Your output must be the line containing "업/다운그레이드 정상 동작" followed by every later line in the entries below, all copied exactly.

(Source information)

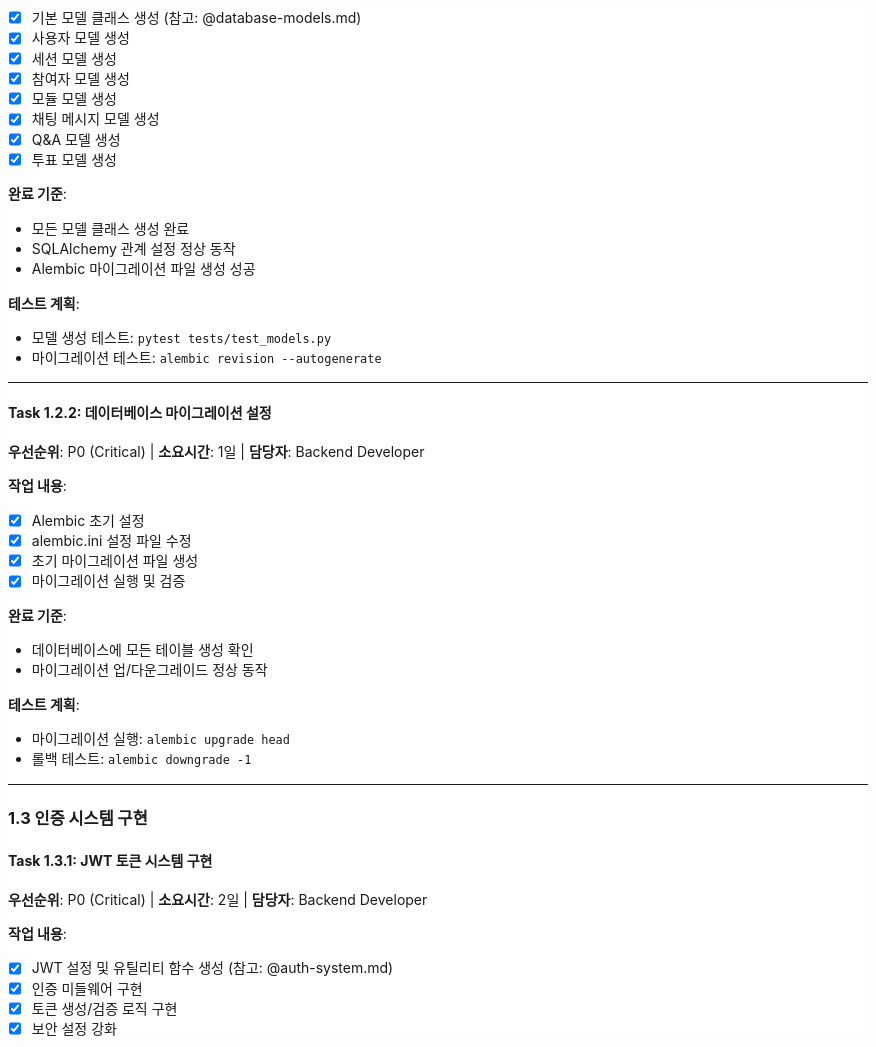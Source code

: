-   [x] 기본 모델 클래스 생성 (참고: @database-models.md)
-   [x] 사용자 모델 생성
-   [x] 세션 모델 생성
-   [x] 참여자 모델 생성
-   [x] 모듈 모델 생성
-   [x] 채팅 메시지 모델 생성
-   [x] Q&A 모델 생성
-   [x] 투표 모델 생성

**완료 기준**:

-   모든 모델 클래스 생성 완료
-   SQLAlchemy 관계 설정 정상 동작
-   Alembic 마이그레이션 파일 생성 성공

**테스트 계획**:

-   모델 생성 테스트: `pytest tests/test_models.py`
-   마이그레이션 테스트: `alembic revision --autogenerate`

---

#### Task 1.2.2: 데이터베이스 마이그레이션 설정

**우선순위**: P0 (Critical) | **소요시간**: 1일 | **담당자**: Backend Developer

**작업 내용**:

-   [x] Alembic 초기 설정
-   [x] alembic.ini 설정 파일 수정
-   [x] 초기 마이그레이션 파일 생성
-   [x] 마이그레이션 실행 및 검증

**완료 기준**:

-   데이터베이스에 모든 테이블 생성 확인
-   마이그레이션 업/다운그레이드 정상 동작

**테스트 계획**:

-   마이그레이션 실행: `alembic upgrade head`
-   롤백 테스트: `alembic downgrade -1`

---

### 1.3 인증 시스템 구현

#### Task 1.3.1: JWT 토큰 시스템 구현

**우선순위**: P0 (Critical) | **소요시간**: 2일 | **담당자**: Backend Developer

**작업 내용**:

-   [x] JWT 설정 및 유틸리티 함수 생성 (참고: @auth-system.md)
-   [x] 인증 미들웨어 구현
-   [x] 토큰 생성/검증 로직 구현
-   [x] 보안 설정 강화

(End Source information)

**Reply**
-   마이그레이션 업/다운그레이드 정상 동작

**테스트 계획**:

-   마이그레이션 실행: `alembic upgrade head`
-   롤백 테스트: `alembic downgrade -1`

---

### 1.3 인증 시스템 구현

#### Task 1.3.1: JWT 토큰 시스템 구현

**우선순위**: P0 (Critical) | **소요시간**: 2일 | **담당자**: Backend Developer

**작업 내용**:

-   [x] JWT 설정 및 유틸리티 함수 생성 (참고: @auth-system.md)
-   [x] 인증 미들웨어 구현
-   [x] 토큰 생성/검증 로직 구현
-   [x] 보안 설정 강화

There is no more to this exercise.